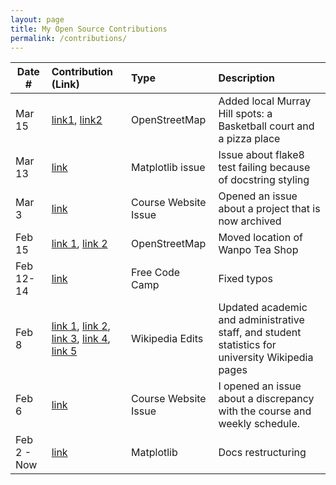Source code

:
 ```yaml
---
layout: page
title: My Open Source Contributions
permalink: /contributions/
---
```


<!--
Type of the contribution should be "Wikipedia edit", "OpenStreet Map feature", "Documentation", "Course website", "Blog",
"Browser Add-on", etc.

The description should include a brief summary of what you did.

The link should bring us to a public page that shows your contribution. 

Replace the first row with your own contribution. 

-->





| Date #       | Contribution (Link)  | Type  | Description |
|---|:---|:---|:---|
| Mar 15 | [link1](https://www.openstreetmap.org/changeset/148703250#map=19/40.74445/-73.97304), [link2](https://www.openstreetmap.org/changeset/148703631) | OpenStreetMap | Added local Murray Hill spots: a Basketball court and a pizza place |
| Mar 13| [link](https://github.com/matplotlib/matplotlib/issues/27920) | Matplotlib issue | Issue about flake8 test failing because of docstring styling |
| Mar 3 | [link](https://github.com/joannakl/ossd/issues/104) | Course Website Issue | Opened an issue about a project that is now archived |
| Feb 15 | [link 1](https://www.openstreetmap.org/changeset/147508799), [link 2](https://www.openstreetmap.org/changeset/147508821) | OpenStreetMap | Moved location of Wanpo Tea Shop |
| Feb 12-14 | [link](https://github.com/freeCodeCamp/freeCodeCamp/pull/53673)|Free Code Camp| Fixed typos |
| Feb 8 | [link 1](https://en.wikipedia.org/w/index.php?title=Georgia_Tech&diff=prev&oldid=1204854270), [link 2](https://en.wikipedia.org/w/index.php?title=University_of_Southern_California&diff=prev&oldid=1204856080), [link 3](https://en.wikipedia.org/w/index.php?title=Carnegie_Mellon_University&diff=prev&oldid=1204857958), [link 4](https://en.wikipedia.org/w/index.php?title=Stanford_University&diff=prev&oldid=1204859885), [link 5](https://en.wikipedia.org/w/index.php?title=Stanford_University&diff=prev&oldid=1204861011)  | Wikipedia Edits | Updated academic and administrative staff, and student statistics for university Wikipedia pages |
| Feb 6 | [link](https://github.com/joannakl/ossd/issues/85)    | Course Website Issue    |   I opened an issue about a discrepancy with the course and weekly schedule.    |
| Feb 2 - Now | [link](https://github.com/matplotlib/matplotlib/pull/27747) | Matplotlib | Docs restructuring |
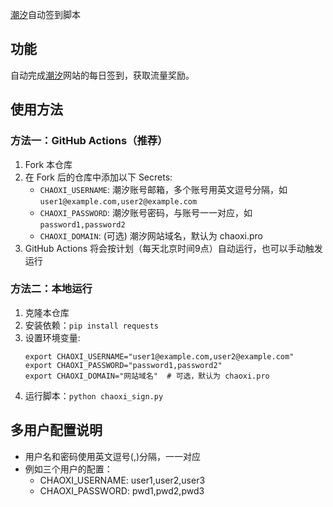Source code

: [潮汐](https://chaoxi.pro/)自动签到脚本

## 功能
自动完成[潮汐](https://chaoxi.pro/)网站的每日签到，获取流量奖励。

## 使用方法
### 方法一：GitHub Actions（推荐）
1. Fork 本仓库
2. 在 Fork 后的仓库中添加以下 Secrets:
   - `CHAOXI_USERNAME`: 潮汐账号邮箱，多个账号用英文逗号分隔，如 `user1@example.com,user2@example.com`
   - `CHAOXI_PASSWORD`: 潮汐账号密码，与账号一一对应，如 `password1,password2`
   - `CHAOXI_DOMAIN`: (可选) 潮汐网站域名，默认为 chaoxi.pro
3. GitHub Actions 将会按计划（每天北京时间9点）自动运行，也可以手动触发运行

### 方法二：本地运行
1. 克隆本仓库
2. 安装依赖：`pip install requests`
3. 设置环境变量:
   ```
   export CHAOXI_USERNAME="user1@example.com,user2@example.com"
   export CHAOXI_PASSWORD="password1,password2"
   export CHAOXI_DOMAIN="网站域名"  # 可选，默认为 chaoxi.pro
   ```
4. 运行脚本：`python chaoxi_sign.py`

## 多用户配置说明
- 用户名和密码使用英文逗号(,)分隔，一一对应
- 例如三个用户的配置：
  - CHAOXI_USERNAME: user1,user2,user3
  - CHAOXI_PASSWORD: pwd1,pwd2,pwd3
----
Assignment -> All that is wanted is the run of lines from the start of the material through the line that holds "The description should", retyped exactly, with no pictures.

Response area ->
Source code

:
 ```yaml
---
layout: page
title: My Open Source Contributions
permalink: /contributions/
---
```


<!--
Type of the contribution should be "Wikipedia edit", "OpenStreet Map feature", "Documentation", "Course website", "Blog",
"Browser Add-on", etc.

The description should include a brief summary of what you did.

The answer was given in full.